[[ EXCERPTED DATA open ]]
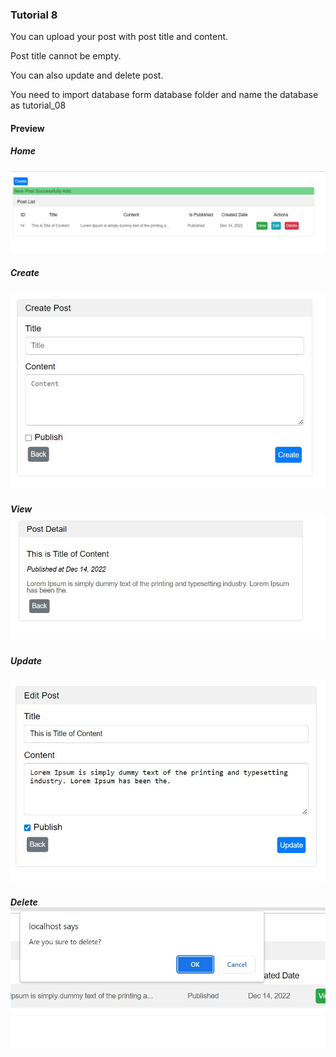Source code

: <h3>Tutorial 8</h3>

<p>You can upload your post with post title and content.</p>
<p>Post title cannot be empty.</p>
<p>You can also update and delete post.</p>
<p>You need to import database form database folder and name the database as tutorial_08</p>
<h4>Preview</h4>
<h5>Home</h5>
<img src="preview/img_home.JPG" alt="preview">
<h5>Create</h5>
<img src="preview/img_create.JPG" alt="preview">
<h5>View</5>
<img src="preview/img_detail.JPG" alt="preview">
<h5>Update</h5>
<img src="preview/img_edit.JPG" alt="preview">
<h5>Delete</5>
<img src="preview/img_delete.JPG" alt="preview">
[[ EXCERPTED DATA closed ]]
From the line that contains "<h4>Preview</h4>" down to the final line of the entries, print every line exactly as it is, and only those lines.

_EXERCISE OUTPUT_.
<h4>Preview</h4>
<h5>Home</h5>
<img src="preview/img_home.JPG" alt="preview">
<h5>Create</h5>
<img src="preview/img_create.JPG" alt="preview">
<h5>View</5>
<img src="preview/img_detail.JPG" alt="preview">
<h5>Update</h5>
<img src="preview/img_edit.JPG" alt="preview">
<h5>Delete</5>
<img src="preview/img_delete.JPG" alt="preview">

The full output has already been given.